Problem statement. Your output should be the lines below from the one with "##Specification" through the one with "There are a", copied exactly, pictures excluded.

Material supplied.
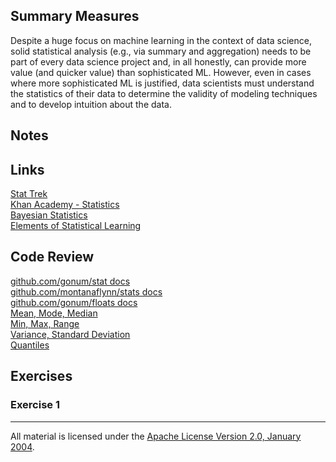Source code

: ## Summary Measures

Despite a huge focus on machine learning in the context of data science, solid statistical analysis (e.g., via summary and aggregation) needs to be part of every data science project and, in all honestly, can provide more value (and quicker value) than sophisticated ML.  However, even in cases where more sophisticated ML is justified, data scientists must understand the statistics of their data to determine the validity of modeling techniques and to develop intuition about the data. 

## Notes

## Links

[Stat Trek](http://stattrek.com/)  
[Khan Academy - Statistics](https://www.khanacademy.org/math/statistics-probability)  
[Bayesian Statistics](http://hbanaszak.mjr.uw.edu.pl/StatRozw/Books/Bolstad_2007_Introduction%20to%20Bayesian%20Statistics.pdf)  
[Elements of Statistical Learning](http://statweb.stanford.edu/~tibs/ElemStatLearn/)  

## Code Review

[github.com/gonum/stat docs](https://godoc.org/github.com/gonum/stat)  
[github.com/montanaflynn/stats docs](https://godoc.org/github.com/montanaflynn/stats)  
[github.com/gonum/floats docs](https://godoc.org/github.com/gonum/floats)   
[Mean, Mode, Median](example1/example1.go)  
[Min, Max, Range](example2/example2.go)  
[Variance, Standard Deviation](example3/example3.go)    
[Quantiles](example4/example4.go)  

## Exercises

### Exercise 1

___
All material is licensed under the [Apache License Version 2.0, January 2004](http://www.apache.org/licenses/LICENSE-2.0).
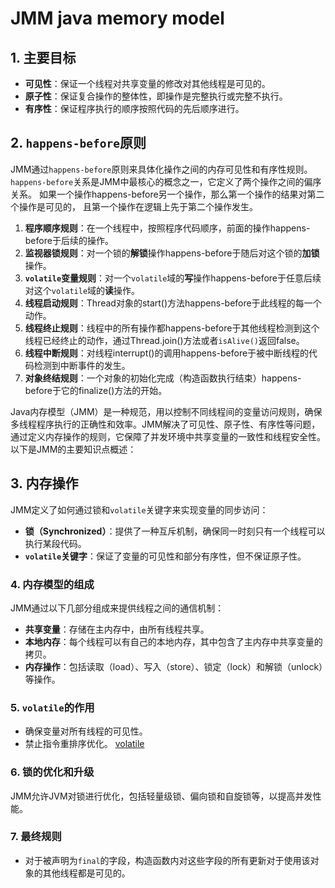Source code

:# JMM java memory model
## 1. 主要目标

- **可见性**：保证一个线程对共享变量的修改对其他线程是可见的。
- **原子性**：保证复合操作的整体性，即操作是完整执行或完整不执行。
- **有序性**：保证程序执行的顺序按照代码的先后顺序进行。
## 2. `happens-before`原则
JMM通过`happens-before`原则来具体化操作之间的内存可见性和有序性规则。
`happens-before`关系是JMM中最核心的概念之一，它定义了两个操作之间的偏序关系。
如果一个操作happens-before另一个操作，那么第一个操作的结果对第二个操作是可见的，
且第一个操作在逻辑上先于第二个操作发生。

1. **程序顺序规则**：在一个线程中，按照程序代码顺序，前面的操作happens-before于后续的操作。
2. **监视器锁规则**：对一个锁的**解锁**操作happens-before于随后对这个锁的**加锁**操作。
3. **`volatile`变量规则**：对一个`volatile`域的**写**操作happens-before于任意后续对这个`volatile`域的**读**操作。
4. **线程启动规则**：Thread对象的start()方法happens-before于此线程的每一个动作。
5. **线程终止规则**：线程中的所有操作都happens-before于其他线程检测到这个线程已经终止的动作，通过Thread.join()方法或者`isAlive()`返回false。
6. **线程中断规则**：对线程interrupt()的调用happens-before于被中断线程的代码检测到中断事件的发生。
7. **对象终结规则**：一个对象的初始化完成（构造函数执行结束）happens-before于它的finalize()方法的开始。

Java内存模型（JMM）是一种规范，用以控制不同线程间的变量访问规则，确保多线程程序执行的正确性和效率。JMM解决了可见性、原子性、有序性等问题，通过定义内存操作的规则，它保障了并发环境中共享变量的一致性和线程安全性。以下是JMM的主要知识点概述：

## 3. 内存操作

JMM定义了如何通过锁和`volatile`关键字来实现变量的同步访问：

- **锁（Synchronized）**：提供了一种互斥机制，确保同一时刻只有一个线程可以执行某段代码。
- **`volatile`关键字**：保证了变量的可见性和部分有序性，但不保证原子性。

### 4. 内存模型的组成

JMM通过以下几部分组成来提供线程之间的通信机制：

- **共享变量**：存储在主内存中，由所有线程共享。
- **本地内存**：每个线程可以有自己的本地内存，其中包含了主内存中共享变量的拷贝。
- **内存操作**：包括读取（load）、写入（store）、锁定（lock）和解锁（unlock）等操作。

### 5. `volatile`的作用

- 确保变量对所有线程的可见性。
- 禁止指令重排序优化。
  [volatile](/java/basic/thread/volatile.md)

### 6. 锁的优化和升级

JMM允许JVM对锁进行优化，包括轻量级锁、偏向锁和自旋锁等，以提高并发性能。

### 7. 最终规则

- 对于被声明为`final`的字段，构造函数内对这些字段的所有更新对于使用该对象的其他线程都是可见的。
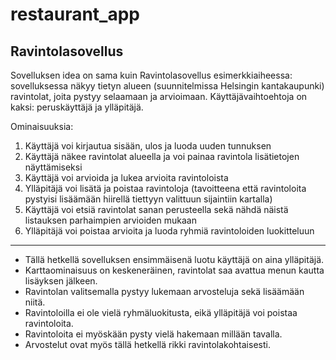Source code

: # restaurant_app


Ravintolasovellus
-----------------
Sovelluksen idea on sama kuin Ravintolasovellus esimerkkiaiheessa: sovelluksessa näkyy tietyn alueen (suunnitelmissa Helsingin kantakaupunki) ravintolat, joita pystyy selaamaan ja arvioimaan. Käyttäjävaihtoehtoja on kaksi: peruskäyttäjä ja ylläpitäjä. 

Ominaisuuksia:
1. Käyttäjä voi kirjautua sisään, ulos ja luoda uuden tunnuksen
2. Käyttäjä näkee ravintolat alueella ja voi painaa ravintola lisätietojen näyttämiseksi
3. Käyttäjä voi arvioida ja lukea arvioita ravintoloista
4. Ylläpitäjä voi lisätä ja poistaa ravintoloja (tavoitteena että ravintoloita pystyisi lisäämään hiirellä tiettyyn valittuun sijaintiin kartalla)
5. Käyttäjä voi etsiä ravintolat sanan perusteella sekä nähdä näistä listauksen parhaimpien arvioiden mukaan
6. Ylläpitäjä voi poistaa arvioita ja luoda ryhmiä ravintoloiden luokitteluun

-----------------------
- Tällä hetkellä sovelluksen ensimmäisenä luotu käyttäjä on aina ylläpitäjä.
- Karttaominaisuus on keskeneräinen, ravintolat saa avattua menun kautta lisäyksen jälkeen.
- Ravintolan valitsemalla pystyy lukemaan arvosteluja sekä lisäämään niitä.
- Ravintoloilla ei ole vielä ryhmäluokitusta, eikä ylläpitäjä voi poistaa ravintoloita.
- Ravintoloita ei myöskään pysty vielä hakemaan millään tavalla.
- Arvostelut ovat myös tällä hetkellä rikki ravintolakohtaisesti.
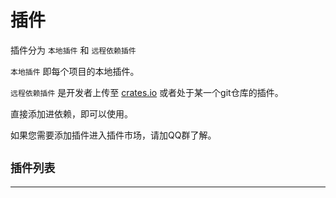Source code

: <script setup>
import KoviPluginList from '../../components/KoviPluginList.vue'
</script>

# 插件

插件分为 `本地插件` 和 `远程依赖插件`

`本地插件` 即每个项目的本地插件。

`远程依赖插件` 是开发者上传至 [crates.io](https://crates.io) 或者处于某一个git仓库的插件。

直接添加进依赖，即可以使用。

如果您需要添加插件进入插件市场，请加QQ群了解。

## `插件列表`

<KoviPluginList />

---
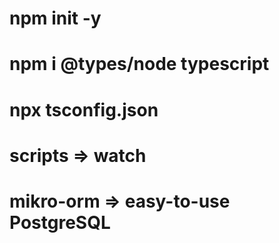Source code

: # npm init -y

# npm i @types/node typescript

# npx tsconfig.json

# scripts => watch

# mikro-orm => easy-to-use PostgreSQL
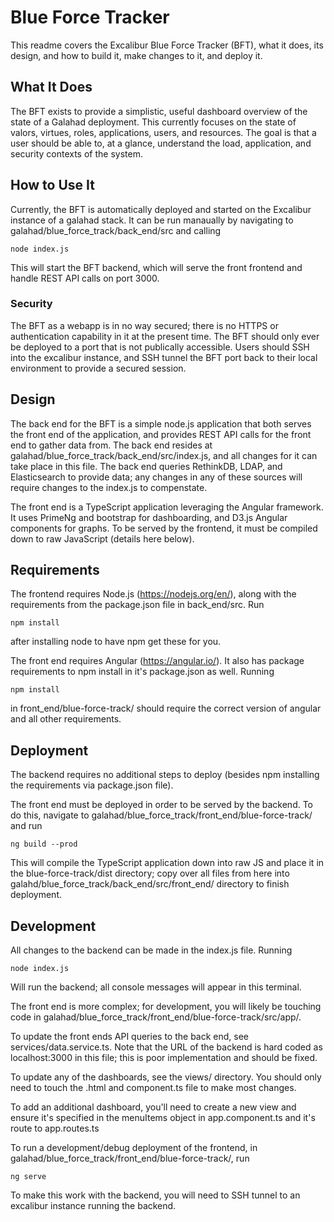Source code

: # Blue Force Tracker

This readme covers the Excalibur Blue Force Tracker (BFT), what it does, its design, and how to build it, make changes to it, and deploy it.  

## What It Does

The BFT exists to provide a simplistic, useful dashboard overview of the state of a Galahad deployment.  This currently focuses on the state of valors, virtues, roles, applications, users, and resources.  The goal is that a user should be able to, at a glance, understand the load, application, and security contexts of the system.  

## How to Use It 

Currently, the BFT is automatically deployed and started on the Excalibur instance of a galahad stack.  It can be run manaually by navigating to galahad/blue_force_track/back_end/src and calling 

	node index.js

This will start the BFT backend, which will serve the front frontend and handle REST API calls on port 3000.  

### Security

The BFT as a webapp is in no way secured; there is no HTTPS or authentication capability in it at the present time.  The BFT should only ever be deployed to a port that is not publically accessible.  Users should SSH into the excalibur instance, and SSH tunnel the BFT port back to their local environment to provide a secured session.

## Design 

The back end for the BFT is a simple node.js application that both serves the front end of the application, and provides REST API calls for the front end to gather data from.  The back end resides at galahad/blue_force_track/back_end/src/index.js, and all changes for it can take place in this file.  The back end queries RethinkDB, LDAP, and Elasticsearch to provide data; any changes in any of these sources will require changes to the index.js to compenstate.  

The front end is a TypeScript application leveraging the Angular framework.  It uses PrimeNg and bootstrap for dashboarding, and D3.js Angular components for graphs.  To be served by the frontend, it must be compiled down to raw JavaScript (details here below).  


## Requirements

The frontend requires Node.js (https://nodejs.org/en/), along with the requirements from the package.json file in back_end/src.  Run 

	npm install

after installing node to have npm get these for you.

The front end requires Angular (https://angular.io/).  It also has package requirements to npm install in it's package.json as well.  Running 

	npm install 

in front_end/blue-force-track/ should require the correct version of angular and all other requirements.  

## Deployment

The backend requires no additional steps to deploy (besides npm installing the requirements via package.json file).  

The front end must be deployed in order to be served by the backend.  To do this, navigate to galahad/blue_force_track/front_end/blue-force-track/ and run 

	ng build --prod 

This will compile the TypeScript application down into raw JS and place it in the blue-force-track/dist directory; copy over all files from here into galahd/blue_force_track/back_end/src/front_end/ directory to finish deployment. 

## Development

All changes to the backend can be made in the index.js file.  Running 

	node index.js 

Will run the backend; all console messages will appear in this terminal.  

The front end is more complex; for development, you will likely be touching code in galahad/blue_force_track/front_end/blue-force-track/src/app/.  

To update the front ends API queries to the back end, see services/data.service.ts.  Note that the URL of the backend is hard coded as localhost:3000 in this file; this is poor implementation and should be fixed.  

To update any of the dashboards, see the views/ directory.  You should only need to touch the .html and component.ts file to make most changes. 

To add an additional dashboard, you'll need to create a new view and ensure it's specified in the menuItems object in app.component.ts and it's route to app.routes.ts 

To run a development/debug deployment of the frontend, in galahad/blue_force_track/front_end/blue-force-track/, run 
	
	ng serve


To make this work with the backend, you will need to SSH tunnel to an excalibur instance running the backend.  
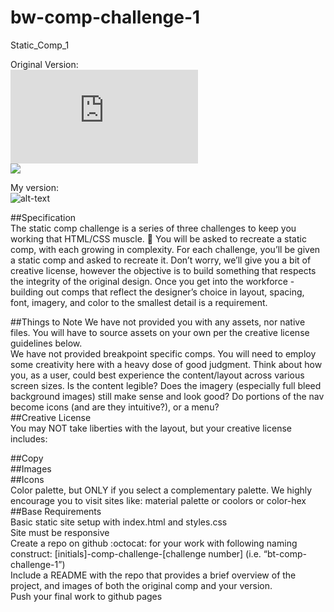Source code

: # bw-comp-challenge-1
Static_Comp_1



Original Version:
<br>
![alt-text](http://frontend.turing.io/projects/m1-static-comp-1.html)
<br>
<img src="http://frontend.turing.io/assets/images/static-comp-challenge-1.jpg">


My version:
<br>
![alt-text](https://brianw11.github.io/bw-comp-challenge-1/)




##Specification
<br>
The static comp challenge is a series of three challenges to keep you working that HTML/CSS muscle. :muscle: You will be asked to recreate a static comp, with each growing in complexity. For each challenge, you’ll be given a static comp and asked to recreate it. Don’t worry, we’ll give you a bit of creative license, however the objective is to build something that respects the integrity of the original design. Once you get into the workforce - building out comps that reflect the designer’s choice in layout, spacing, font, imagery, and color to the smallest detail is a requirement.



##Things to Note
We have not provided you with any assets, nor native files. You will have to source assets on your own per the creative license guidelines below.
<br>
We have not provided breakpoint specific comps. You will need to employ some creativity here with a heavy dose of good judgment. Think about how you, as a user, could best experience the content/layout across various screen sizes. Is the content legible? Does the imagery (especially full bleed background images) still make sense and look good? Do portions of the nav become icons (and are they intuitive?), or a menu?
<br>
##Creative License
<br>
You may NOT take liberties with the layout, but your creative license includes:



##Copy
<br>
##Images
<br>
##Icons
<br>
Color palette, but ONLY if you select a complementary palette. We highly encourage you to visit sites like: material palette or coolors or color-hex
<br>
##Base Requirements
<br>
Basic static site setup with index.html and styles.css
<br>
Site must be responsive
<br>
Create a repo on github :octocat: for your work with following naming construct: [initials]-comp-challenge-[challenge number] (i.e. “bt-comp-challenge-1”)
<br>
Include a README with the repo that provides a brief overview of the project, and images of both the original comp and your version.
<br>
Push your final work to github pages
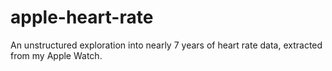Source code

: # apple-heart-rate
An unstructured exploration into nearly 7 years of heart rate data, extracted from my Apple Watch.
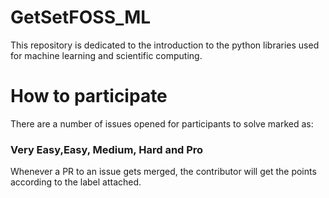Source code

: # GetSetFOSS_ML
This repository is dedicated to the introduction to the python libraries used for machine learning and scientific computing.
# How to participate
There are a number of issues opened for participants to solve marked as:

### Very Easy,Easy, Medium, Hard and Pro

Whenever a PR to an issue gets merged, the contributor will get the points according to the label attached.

Task solution.
##Specification
<br>
The static comp challenge is a series of three challenges to keep you working that HTML/CSS muscle. :muscle: You will be asked to recreate a static comp, with each growing in complexity. For each challenge, you’ll be given a static comp and asked to recreate it. Don’t worry, we’ll give you a bit of creative license, however the objective is to build something that respects the integrity of the original design. Once you get into the workforce - building out comps that reflect the designer’s choice in layout, spacing, font, imagery, and color to the smallest detail is a requirement.



##Things to Note
We have not provided you with any assets, nor native files. You will have to source assets on your own per the creative license guidelines below.
<br>
We have not provided breakpoint specific comps. You will need to employ some creativity here with a heavy dose of good judgment. Think about how you, as a user, could best experience the content/layout across various screen sizes. Is the content legible? Does the imagery (especially full bleed background images) still make sense and look good? Do portions of the nav become icons (and are they intuitive?), or a menu?
<br>
##Creative License
<br>
You may NOT take liberties with the layout, but your creative license includes:



##Copy
<br>
##Images
<br>
##Icons
<br>
Color palette, but ONLY if you select a complementary palette. We highly encourage you to visit sites like: material palette or coolors or color-hex
<br>
##Base Requirements
<br>
Basic static site setup with index.html and styles.css
<br>
Site must be responsive
<br>
Create a repo on github :octocat: for your work with following naming construct: [initials]-comp-challenge-[challenge number] (i.e. “bt-comp-challenge-1”)
<br>
Include a README with the repo that provides a brief overview of the project, and images of both the original comp and your version.
<br>
Push your final work to github pages
Source code

: # apple-heart-rate
An unstructured exploration into nearly 7 years of heart rate data, extracted from my Apple Watch.
Source code

: # GetSetFOSS_ML
This repository is dedicated to the introduction to the python libraries used for machine learning and scientific computing.
# How to participate
There are a number of issues opened for participants to solve marked as:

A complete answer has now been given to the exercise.